Edwards played in Europe for Bala Town after his professional career ended and would make "fundamental" changes to the Welsh men's domestic top fight.
Teams such as The New Saints have often played - and lost to - teams whose leagues operate during summer months.
"I would definitely change it to a summer league," said Edwards.
"Because then when you play those European games it's in the middle of your season.
"I played twice in those European games with Bala and we hadn't started the season, it's July, we'd been back in training and tried to have a friendly and things like that.
"On both occasions we were playing Irish teams who were in the middle of their seasons; it's a massive difference between winning and losing.
"Both games I played in were really close, the second one against Sligo Rovers went to penalties, but they were 14 games into their season, I think."
No Welsh club has reached the group stage proper of any European competition while New Saints are the 12-team Cymru Premier's only full-time team.
A review of the league has been underway since 2022, but no recommendations have been made public.
Now-retired Edwards also believes the domestic competition would be boosted by better conditions and greater support during months covering the summer while improving the prospect of it becoming a fully professional tier.
"More people would go and watch it, in that big break in the EFL and the Premier League in the summer, more fans would go and watch the Welsh Premier League for those summer months," he told the Elis James’ Feast of Football podcast.
"There are some bleak winter nights when you're down at Connah's Quay or Haverfordwest and you've got a gale blowing in, I think changes to a summer league would help massively.
I don't know if it's possible to turn it into a professional league because at the moment there's not enough fans that watch it."
Edwards believes there is backing for radical changes among leading club officials.
"When I speak to the hierarchy at other clubs there is a common theme they'd like [a summer league] to happen," he said.
"When I was speaking to the people at Bala it makes a lot more sense and as a player you'd definitely prefer for it to work that way.
"I know (FAW chief executive) Noel Mooney is looking at loads of different things, desperate to improve the Welsh Premier League and there's so many different ways you can do it.
"First and foremost, you want more people watching it, turning up at games and really committing to their local teams.
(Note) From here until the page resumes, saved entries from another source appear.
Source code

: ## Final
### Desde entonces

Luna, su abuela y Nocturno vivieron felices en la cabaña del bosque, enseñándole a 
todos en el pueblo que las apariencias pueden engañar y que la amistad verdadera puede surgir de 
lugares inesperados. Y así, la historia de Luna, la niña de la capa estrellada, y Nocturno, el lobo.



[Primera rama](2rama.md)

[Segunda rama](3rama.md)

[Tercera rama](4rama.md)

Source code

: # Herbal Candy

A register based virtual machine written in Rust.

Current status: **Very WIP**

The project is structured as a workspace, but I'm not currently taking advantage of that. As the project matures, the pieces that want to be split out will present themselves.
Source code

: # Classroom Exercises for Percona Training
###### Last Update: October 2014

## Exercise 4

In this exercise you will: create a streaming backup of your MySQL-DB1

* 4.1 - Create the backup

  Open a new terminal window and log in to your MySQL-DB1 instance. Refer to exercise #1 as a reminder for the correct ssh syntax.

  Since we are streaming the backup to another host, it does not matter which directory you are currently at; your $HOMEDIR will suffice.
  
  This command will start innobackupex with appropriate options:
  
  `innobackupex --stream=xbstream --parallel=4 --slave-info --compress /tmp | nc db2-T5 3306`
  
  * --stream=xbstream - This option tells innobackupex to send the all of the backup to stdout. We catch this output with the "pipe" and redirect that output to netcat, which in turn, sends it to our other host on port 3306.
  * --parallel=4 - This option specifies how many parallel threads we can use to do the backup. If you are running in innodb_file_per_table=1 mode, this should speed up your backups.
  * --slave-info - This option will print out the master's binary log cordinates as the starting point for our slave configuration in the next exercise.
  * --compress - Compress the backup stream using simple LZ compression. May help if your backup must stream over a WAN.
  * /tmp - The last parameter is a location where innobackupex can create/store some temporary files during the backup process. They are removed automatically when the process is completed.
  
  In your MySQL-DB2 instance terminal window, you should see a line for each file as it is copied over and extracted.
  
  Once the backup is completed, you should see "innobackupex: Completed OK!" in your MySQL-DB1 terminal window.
"I don't think that happens enough and I don't know if that's the commercial aspect of the league or the quality on the pitch.
"Changing it to that summer league I think you'll naturally get more fans, on a summer's night you're more likely to go and watch it than a rainy Friday night at Maes Tegid,
"I don't think I've ever played in the winter and for it not be rainy and windy at Bala!
"Bala's a bit out of the way but with a lot of the south Wales teams, a lot of those fans will be Swansea and Cardiff fans, if you're playing on a Saturday you don't watch Penybont, you watch Swansea or Cardiff.
"I think it would help over the summer period when you can solely focus on their league of Wales team."